Rabea Jumaa

Personal information
- Full name: Rabea Jumaa
- Date of birth: 10 April 1992 (age 34)
- Place of birth: Lattakia, Syria
- Height: 1.75 m (5 ft 9 in)
- Position: Forward

Team information
- Current team: Al-Musannah
- Number: 8

Senior career*
- Years: Team / Apps / (Gls)
- 2007–2013: Tishreen
- 2013: Al-Mudhaibi
- 2014: Al-Musannah
- 2014–: Etehad Al Zarqah

International career
- 2007–2008: Syria U-17
- 2009–2010: Syria U-20

= Rabea Jumaa =

Syrian footballer (born 1992)

Rabea Jumaa (ربيع جمعة; born 10 April 1992) is a Syrian footballer who plays for Etehad Al Zarqah in the Jordan League Division 1.

==Club career==
Rabea began his professional career with Tishreen SC in 2007.

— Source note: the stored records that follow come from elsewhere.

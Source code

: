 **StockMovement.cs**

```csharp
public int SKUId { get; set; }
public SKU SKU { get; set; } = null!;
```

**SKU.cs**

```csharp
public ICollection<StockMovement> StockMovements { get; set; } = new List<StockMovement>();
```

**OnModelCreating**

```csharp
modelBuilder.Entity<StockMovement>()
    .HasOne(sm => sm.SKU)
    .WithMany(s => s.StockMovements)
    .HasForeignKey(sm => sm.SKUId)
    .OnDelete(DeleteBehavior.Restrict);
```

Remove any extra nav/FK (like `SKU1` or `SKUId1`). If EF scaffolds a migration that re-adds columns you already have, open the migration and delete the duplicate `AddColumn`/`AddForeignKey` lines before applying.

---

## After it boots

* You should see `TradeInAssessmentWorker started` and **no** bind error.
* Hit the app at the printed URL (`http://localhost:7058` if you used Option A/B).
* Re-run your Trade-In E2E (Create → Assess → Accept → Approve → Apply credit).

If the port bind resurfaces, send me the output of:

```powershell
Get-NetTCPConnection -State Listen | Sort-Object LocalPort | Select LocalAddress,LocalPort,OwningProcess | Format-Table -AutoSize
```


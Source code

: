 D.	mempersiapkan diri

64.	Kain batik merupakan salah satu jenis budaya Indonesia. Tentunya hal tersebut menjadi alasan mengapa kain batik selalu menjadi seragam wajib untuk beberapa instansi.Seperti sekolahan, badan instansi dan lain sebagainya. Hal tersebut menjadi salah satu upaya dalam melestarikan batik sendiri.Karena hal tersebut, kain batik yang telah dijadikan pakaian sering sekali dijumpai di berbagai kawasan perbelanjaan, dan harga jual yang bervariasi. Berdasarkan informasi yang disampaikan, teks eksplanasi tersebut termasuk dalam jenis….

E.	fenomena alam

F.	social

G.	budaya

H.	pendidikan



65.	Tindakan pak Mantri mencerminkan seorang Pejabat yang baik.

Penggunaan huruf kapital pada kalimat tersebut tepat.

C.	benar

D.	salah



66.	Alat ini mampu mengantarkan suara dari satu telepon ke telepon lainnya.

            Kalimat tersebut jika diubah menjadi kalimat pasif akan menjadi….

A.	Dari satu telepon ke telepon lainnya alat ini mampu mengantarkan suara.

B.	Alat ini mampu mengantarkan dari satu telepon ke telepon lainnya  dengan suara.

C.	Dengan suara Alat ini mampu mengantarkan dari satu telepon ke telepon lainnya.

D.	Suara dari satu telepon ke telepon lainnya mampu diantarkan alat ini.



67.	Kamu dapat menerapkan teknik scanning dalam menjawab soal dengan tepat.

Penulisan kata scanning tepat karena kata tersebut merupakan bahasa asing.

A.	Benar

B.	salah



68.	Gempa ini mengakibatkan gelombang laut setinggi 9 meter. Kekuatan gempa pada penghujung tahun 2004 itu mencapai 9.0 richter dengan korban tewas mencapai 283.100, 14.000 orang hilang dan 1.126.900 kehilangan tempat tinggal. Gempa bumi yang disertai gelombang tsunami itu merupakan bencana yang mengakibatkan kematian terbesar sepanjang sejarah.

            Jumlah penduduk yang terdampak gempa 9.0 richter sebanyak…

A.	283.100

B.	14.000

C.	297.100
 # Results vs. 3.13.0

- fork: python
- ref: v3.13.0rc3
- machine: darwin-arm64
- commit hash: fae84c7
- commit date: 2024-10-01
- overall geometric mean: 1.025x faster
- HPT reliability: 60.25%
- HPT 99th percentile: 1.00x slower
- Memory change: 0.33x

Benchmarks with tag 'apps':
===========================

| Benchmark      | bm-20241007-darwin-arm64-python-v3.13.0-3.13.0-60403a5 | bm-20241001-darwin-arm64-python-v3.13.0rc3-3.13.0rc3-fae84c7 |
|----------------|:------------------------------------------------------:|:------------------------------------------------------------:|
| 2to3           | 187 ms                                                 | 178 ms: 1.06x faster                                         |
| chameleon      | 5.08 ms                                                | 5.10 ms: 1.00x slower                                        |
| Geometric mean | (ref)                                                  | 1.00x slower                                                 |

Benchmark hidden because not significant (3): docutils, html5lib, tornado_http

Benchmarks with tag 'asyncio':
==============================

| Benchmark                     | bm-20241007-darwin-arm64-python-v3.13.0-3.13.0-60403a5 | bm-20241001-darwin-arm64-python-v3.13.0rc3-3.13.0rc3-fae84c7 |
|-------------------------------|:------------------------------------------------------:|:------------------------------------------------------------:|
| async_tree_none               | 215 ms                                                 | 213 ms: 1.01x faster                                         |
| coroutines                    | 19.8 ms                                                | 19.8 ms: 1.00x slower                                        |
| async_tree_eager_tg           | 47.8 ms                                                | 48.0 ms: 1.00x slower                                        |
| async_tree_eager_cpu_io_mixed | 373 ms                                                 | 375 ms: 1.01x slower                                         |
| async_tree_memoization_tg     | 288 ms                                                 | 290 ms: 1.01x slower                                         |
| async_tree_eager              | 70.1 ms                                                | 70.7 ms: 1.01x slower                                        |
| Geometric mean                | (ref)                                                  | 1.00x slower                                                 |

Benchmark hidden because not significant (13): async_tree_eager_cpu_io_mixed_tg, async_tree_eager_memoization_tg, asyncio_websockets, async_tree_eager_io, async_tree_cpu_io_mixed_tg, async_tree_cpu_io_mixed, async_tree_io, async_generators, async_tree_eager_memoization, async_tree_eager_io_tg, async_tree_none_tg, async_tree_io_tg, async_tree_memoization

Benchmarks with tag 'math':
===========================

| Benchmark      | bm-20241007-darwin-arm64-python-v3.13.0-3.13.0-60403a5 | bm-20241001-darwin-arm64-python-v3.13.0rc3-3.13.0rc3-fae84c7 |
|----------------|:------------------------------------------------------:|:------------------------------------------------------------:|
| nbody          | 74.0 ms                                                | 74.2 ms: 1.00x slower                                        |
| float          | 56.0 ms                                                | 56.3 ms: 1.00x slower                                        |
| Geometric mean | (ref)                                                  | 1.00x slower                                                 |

In September 2013, he moved to Al-Mudhaibi Club of Oman. In January 2014, he moved to Al-Musannah SC of Oman.

==International career==
Between 2007 and 2010, he made appearances for the Syria national under-17 football team and the Syria national under-20 football team. In 2010, an injury forced him out of the squad for the 2010 AFC U-19 Championship.